I measured my foot and by my reckoning its just over 30cm long from back of the heal to big toe tip. 
According to Burton s own chart this puts me between a US12 and 13. EU46-47 (the best work boots I ever wore were 46 2/3rds. ) I wear custom insoles for my feet which take up any extra space if a 47 is too roomy. All 46s work boot and hiking boot wise I've tried on are too short and usually too narrow. When i hired boots they were eu48s but fit nice and snug. It's a real pain not having a decent shop nearby...


----------



## SlvrDragon50 (Mar 25, 2017)

Wait for @Wiredsport to chime in. Again, you shouldn't be using normal boots as a reference as snowboard boots are just so drastically different from normal shoes, especially in terms of fit. Pretty much everyone here thought they knew their size until Wiredsport helped us out, and we dropped down a size or two. It seems like width is an issue for your so it is especially important as the boots have different widths.


----------



## Wiredsport (Sep 16, 2009)

Hi Tom,

Your measurements will be the key to getting this right for you. Please measure your feet using the method below. Please also post pictures of your feet being measured so we can confirm.

Kick your heel (barefoot please, no socks) back against a wall. Mark the floor exactly at the tip of your toe (the one that sticks out furthest - which toe this is will vary by rider). Measure from the mark on the floor to the wall. That is your foot length and is the only measurement that you will want to use. Measure in centimeters if possible, but if not, take inches and multiply by 2.54 (example: an 11.25 inch foot x 2.54 = 28.57 centimeters) . For width please place the inside (medial side) of your foot against a wall. Please then measure from the wall out to the widest point on the lateral (outside) of your foot.

STOKED!


----------



## Tom Wilson (Oct 1, 2018)

Right...my phone won't let me load pictures as its crap...but i did as instructed. I got the missus to mark on the floor with some tape right on the longest and then the widest part of foot. 
So (drum roll)
Length = 29.7cm
Width = 11cm

No socks and i trimmed my toenails. ?


----------



## Tom Wilson (Oct 1, 2018)

And the tape was tight.


----------



## Wiredsport (Sep 16, 2009)

Tom Wilson said:


> Right...my phone won't let me load pictures as its crap...but i did as instructed. I got the missus to mark on the floor with some tape right on the longest and then the widest part of foot.
> So (drum roll)
> Length = 29.7cm
> Width = 11cm
> ...


Hi Tom,

Thanks for those measurements. 29.7 cm is low range Mondo 300 (Euro 46, UK 11). The range is 29.6 to 30.0 cm. 11 cm is an E width so just a bit wide. Salomon (only Salomon) produces 4 great boots for E width. The Dialogue Wide and Synapse Wide in Mondo 300 will be excellent choices for you.

STOKED!


----------



## Tom Wilson (Oct 1, 2018)

Thanks for the advice! 

IM having real trouble finding any salomon wide boots in a size 46/47 in my area (i.e the whole of Sweden). 

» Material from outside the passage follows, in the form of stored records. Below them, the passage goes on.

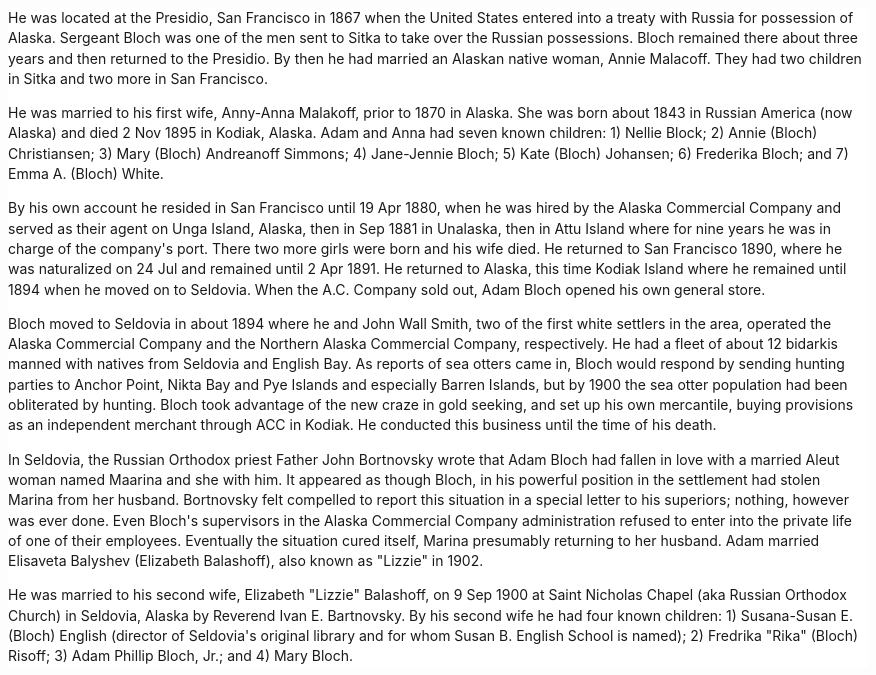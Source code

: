 He was located at the Presidio, San Francisco in 1867 when the United
States entered into a treaty with Russia for possession of Alaska.
Sergeant Bloch was one of the men sent to Sitka to take over the Russian
possessions. Bloch remained there about three years and then returned to
the Presidio. By then he had married an Alaskan native woman, Annie
Malacoff. They had two children in Sitka and two more in San Francisco.

He was married to his first wife, Anny-Anna Malakoff, prior to 1870 in
Alaska. She was born about 1843 in Russian America (now Alaska) and died
2 Nov 1895 in Kodiak, Alaska. Adam and Anna had seven known children: 1)
Nellie Block; 2) Annie (Bloch) Christiansen; 3) Mary (Bloch) Andreanoff
Simmons; 4) Jane-Jennie Bloch; 5) Kate (Bloch) Johansen; 6) Frederika
Bloch; and 7) Emma A. (Bloch) White.

By his own account he resided in San Francisco until 19 Apr 1880, when
he was hired by the Alaska Commercial Company and served as their agent
on Unga Island, Alaska, then in Sep 1881 in Unalaska, then in Attu
Island where for nine years he was in charge of the company's port.
There two more girls were born and his wife died. He returned to San
Francisco 1890, where he was naturalized on 24 Jul and remained until 2
Apr 1891. He returned to Alaska, this time Kodiak Island where he
remained until 1894 when he moved on to Seldovia. When the A.C. Company
sold out, Adam Bloch opened his own general store.

Bloch moved to Seldovia in about 1894 where he and John Wall Smith, two
of the first white settlers in the area, operated the Alaska Commercial
Company and the Northern Alaska Commercial Company, respectively. He had
a fleet of about 12 bidarkis manned with natives from Seldovia and
English Bay. As reports of sea otters came in, Bloch would respond by
sending hunting parties to Anchor Point, Nikta Bay and Pye Islands and
especially Barren Islands, but by 1900 the sea otter population had been
obliterated by hunting. Bloch took advantage of the new craze in gold
seeking, and set up his own mercantile, buying provisions as an
independent merchant through ACC in Kodiak. He conducted this business
until the time of his death.

In Seldovia, the Russian Orthodox priest Father John Bortnovsky wrote
that Adam Bloch had fallen in love with a married Aleut woman named
Maarina and she with him. It appeared as though Bloch, in his powerful
position in the settlement had stolen Marina from her husband.
Bortnovsky felt compelled to report this situation in a special letter
to his superiors; nothing, however was ever done. Even Bloch\'s
supervisors in the Alaska Commercial Company administration refused to
enter into the private life of one of their employees. Eventually the
situation cured itself, Marina presumably returning to her husband. Adam
married Elisaveta Balyshev (Elizabeth Balashoff), also known as "Lizzie"
in 1902.

He was married to his second wife, Elizabeth \"Lizzie\" Balashoff, on 9
Sep 1900 at Saint Nicholas Chapel (aka Russian Orthodox Church) in
Seldovia, Alaska by Reverend Ivan E. Bartnovsky. By his second wife he
had four known children: 1) Susana-Susan E. (Bloch) English (director of
Seldovia\'s original library and for whom Susan B. English School is
named); 2) Fredrika \"Rika\" (Bloch) Risoff; 3) Adam Phillip Bloch, Jr.;
and 4) Mary Bloch.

Are there any other boots that you think might be good? are my feet narrow enough that i might not necessarily need a wide boot?


----------



## Wiredsport (Sep 16, 2009)

Tom Wilson said:


> Thanks for the advice!
> 
> IM having real trouble finding any salomon wide boots in a size 46/47 in my area (i.e the whole of Sweden).
> 
> Are there any other boots that you think might be good? are my feet narrow enough that i might not necessarily need a wide boot?


Hi Tom,

You definitely would not want 47. You are on the lower side of 46. You are mid range for E width. Only Salomon's wide model are designed for E width. Can you order online?


----------



## Snow Hound (Jul 21, 2012)

@Tom Wilson the 19's aren't in shops just yet, which would make them pretty difficult to find.


----------



## Tom Wilson (Oct 1, 2018)

Yeah...looks like i will have to wait. Really struggling to find any salomon wide boots with mondo 30.0. I've found one pair mondo 29.5 (listed as 46 2/3). Got a while before the snow gets here but was hoping to pick up some last season bargins.


----------



## unsuspected (Oct 26, 2015)

Tom Wilson said:


> Yeah...looks like i will have to wait. Really struggling to find any salomon wide boots with mondo 30.0. I've found one pair mondo 29.5 (listed as 46 2/3). Got a while before the snow gets here but was hoping to pick up some last season bargins.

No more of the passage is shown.